━━━ The records
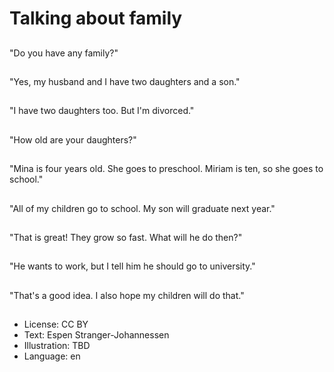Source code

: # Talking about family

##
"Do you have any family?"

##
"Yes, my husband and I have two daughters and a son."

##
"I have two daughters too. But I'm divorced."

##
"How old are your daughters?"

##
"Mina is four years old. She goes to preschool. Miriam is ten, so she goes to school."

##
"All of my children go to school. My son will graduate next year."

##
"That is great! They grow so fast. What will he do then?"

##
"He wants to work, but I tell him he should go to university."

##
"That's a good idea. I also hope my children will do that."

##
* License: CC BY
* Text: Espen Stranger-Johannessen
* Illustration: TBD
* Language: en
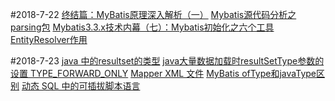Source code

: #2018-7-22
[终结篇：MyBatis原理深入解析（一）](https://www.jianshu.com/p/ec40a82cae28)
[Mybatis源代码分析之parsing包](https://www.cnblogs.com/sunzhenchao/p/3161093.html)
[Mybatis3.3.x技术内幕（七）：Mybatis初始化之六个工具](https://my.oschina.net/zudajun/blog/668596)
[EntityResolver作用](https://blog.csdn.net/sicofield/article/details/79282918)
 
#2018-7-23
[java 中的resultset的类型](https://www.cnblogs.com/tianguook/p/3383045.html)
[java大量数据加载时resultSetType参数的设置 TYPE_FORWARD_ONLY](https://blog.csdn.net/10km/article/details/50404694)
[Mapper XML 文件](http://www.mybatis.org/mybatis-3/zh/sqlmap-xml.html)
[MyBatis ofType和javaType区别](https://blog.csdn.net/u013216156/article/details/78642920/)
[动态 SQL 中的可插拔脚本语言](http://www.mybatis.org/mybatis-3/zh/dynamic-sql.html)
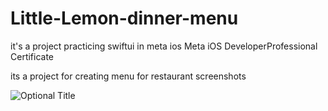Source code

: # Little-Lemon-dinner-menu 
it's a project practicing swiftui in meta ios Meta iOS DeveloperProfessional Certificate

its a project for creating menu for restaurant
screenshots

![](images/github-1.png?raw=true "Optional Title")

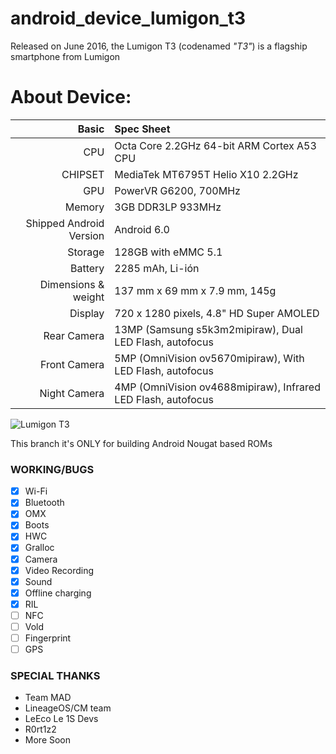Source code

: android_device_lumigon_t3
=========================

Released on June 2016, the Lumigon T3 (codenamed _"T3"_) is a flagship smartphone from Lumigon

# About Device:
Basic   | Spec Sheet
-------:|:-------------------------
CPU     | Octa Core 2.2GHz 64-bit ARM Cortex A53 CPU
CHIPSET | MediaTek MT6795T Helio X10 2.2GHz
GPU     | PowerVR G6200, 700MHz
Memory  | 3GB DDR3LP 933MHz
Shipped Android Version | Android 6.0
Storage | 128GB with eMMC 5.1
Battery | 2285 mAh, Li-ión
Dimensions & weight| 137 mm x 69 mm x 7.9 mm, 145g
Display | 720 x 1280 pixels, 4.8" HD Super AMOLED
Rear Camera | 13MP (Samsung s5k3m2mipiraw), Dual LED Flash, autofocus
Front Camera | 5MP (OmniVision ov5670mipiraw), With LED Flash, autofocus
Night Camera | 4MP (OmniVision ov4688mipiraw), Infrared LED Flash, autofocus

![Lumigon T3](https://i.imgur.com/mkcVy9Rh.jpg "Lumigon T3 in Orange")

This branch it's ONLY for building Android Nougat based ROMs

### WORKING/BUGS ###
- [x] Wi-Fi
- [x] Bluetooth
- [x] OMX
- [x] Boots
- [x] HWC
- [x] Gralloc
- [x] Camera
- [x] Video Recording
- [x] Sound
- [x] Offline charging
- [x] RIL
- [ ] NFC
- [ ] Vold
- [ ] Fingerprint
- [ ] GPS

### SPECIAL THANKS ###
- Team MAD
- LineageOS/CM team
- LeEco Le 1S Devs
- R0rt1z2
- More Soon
━━━━━━
━━━ The records
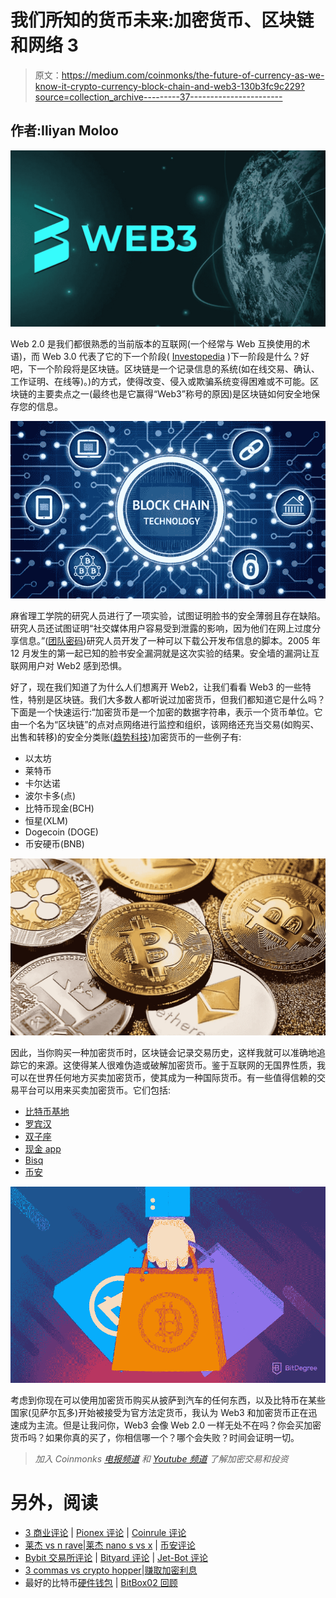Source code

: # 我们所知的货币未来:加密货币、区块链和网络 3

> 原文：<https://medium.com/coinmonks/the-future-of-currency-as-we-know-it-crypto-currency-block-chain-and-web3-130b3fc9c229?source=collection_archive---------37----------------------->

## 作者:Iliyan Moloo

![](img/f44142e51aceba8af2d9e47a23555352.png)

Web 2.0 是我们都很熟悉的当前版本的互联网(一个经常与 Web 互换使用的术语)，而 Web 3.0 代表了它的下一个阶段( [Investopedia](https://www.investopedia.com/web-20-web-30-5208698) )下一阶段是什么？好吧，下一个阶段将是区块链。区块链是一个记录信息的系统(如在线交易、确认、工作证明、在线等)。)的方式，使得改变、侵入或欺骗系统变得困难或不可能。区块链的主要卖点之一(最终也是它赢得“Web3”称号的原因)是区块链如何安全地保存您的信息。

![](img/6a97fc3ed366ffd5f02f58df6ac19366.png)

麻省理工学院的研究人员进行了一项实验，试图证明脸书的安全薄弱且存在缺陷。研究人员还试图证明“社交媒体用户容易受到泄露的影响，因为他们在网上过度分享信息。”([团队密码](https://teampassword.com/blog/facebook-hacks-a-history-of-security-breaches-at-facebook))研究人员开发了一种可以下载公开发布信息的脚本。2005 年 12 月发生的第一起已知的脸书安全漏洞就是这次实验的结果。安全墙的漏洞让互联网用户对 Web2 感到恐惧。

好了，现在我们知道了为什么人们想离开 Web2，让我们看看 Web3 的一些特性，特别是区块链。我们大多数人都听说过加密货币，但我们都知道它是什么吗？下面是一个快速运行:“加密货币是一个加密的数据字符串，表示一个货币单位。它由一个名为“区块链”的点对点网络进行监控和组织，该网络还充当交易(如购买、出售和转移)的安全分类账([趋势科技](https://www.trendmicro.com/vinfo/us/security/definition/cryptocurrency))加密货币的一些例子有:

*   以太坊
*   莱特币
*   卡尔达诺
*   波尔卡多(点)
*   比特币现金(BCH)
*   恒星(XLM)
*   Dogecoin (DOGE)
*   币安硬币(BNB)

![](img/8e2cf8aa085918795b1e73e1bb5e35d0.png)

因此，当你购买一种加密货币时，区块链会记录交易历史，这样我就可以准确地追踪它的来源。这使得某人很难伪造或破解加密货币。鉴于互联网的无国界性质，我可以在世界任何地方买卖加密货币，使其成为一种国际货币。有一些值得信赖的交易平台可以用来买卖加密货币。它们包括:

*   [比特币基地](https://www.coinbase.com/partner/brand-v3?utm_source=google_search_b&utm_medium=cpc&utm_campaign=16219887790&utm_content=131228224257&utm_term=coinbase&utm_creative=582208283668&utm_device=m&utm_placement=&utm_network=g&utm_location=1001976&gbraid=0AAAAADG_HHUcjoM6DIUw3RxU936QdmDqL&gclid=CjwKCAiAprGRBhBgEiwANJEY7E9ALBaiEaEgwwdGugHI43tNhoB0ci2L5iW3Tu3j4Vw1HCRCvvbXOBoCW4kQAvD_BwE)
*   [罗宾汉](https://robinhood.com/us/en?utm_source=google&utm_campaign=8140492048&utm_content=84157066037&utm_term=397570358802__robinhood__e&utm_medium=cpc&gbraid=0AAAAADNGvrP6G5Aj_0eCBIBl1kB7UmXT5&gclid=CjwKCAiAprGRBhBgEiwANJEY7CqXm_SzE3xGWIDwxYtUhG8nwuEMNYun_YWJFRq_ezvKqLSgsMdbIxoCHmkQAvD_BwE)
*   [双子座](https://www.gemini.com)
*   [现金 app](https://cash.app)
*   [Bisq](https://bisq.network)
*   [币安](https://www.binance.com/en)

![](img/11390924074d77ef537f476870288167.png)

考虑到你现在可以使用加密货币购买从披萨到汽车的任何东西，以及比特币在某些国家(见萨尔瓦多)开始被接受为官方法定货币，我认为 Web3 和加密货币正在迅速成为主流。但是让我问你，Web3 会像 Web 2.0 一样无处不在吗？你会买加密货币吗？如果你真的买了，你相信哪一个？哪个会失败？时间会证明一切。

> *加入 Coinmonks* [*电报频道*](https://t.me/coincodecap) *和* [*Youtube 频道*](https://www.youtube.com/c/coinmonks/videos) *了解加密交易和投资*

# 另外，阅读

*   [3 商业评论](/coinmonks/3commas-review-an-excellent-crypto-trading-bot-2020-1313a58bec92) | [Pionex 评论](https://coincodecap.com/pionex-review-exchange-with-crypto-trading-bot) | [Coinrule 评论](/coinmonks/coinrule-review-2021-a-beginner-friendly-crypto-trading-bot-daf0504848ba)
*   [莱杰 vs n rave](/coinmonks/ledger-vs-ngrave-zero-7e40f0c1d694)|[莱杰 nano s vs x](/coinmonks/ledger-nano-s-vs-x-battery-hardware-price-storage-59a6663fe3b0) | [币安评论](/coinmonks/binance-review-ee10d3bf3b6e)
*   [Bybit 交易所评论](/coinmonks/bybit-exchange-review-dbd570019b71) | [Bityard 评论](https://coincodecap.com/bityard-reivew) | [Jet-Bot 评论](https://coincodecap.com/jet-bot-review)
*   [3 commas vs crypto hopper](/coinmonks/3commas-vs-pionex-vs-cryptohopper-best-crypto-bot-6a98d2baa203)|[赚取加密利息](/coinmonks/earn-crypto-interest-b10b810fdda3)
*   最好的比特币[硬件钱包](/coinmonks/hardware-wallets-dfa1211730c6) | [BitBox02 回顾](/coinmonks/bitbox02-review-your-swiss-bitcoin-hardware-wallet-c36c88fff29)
━━━━━━
━━━ The records
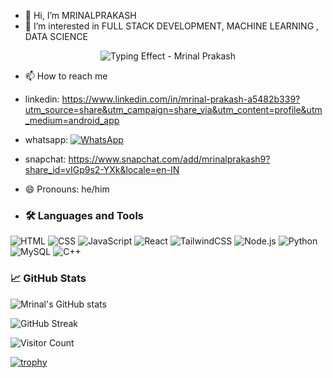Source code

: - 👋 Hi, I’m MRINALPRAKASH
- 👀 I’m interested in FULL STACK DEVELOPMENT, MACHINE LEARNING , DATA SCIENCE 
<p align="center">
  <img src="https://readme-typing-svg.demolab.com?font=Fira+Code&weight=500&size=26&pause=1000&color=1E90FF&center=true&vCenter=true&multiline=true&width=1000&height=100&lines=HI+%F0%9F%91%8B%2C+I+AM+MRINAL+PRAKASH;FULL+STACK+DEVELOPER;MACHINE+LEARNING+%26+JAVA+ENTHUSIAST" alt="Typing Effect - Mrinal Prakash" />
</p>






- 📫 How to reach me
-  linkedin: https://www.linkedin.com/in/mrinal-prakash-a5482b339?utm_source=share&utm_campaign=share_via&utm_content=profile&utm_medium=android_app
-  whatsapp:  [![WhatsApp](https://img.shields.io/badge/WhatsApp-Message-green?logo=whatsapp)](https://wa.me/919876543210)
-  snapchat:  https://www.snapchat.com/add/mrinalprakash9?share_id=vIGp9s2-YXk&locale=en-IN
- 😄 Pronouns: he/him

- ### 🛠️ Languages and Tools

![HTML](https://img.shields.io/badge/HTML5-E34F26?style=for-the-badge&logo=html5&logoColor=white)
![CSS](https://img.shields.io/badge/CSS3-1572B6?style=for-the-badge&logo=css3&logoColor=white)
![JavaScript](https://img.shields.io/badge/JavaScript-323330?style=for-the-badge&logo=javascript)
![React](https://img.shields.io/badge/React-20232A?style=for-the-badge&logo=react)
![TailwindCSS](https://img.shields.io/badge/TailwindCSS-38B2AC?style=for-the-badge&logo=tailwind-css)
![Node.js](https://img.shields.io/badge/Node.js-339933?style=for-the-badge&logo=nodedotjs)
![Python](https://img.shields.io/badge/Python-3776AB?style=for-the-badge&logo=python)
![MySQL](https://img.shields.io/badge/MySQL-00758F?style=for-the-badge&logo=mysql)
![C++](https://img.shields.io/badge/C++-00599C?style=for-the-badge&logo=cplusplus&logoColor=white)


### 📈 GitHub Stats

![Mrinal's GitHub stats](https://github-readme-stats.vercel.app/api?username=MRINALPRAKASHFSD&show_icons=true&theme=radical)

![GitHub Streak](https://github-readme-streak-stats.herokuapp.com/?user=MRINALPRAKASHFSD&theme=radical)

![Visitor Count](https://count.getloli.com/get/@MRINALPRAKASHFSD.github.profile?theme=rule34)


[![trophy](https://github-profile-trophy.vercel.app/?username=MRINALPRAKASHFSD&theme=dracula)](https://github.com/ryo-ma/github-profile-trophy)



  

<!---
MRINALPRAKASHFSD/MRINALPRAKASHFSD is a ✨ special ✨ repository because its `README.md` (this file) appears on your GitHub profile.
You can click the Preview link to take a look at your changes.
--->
━━━━━━
• _Task to complete_:
Return, from the entries, each line that holds "Camera".

• _Result of this task_:
Rear Camera | 13MP (Samsung s5k3m2mipiraw), Dual LED Flash, autofocus
Front Camera | 5MP (OmniVision ov5670mipiraw), With LED Flash, autofocus
Night Camera | 4MP (OmniVision ov4688mipiraw), Infrared LED Flash, autofocus
- [x] Camera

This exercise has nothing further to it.